In secondo luogo, poiché gli esercizi di valutazione sono comunque parte di una ampia famiglia di attività di carattere tecnico, essi hanno sofferto (soprattutto negli ultimi 15 anni) di una insufficiente consapevolezza relativa all’importanza delle strutture tecniche all’interno delle amministrazioni (è sufficiente pensare alle potenzialità, spesso inespresse, degli uffici di statistica nelle attività di misurazione delle policies). Tale scarsa consapevolezza si è espressa in una attenzione molto limitata all’acquisizione regolare di buone competenze tecniche pur di fronte alla perdita progressiva di elevate professionalità causata dalle rigide regole sul turnover.

Su un piano più sostanziale, e in terzo luogo, le decisioni (non) assunte a livello politico hanno evidenziato una pesante sottovalutazione di quanto sarebbe importante avviare la costruzione di una “memoria” dell’intervento pubblico. Senza la progressiva messa in piedi di una conoscenza approfondita e sedimentata relativa alle scelte assunte in passato, un policy-making privo di capacità di apprendimento rischia di essere scarsamente innovativo e di essere condannato alla reiterazione di errori e soluzioni imperfette.

Forse, si può anche azzardare che la voluta mancanza di una memoria degli interventi pubblici trae alimento da un atteggiamento molto guardingo, talora anche sospettoso di un decisore pubblico quasi spaventato e messo in crisi dall’enorme potenziale di trasparenza che l’evidenza empirica delle attività di valutazione porta “in automatico” con sé. Si può anche aggiungere, in tal senso, che la sfera decisionale in capo a Governo e Parlamento consideri essenziale difendere pienamente l’autonomia della politica dalle “incursioni” della sfera tecnico-amministrativa. Un contesto in cui anche un bias comunicativo che da tempo tende sempre e comunque a enfatizzare le “buone notizie” non sembra pronto a recepire i vantaggi e gli insegnamenti derivanti da buone pratiche valutative.

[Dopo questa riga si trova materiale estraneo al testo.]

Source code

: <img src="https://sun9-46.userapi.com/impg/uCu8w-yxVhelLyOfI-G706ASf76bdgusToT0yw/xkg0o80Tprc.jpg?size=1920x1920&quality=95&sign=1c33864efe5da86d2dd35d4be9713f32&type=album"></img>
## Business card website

Una riflessione su ostacoli e resistenze alla valutazione delle policies non può, peraltro, prescindere da alcune considerazioni legate all’atteggiamento delle amministrazioni. Una prima osservazione riguarda i comportamenti delle nostre strutture pubbliche più orientati alla cultura degli adempimenti formali che a quella dei risultati tangibili associabili alle politiche pubbliche.

Se non si riconosce fino in fondo la necessità che il governo delle politiche pubbliche debba essere caratterizzato da un riscontro costante e rigoroso dei prodotti e degli impatti e se, in buona sostanza, si seguita ad avere totale fiducia sulla preminenza dei tradizionali percorsi decisionali basati sull’attuazione della “norma” (e non delle politiche pubbliche), non è una sorpresa se si assiste a uno scarso investimento sulle strutture tecniche delle amministrazioni, a una continua disattenzione rispetto alla selezione delle competenze specialistiche nella fase del reclutamento, se anche le attività formative destinate al personale raramente si basano sull’opportunità di rafforzare le competenze statistiche, di analisi delle policies, di approfondimento dei processi gestionali.

Come si accennava nelle prime righe di questo contributo, il PNRR offre una grande occasione per rivisitare i comportamenti concreti delle amministrazioni. E’ presente in tale documento una forte e ineludibile “domanda“ di evidenza empirica. E’ esplicita una forte enfasi sull’impatto macroeconomico e della sostenibilità delle misure selezionate all’interno del Piano. Anche sulla base della enorme quantità di risorse messe a disposizione, in varie forme, dall’UE, è difficile che i paesi destinatari, Italia ovviamente inclusa, si possano esimere dall’analizzare in maniera più sistematica le conseguenze degli interventi programmati.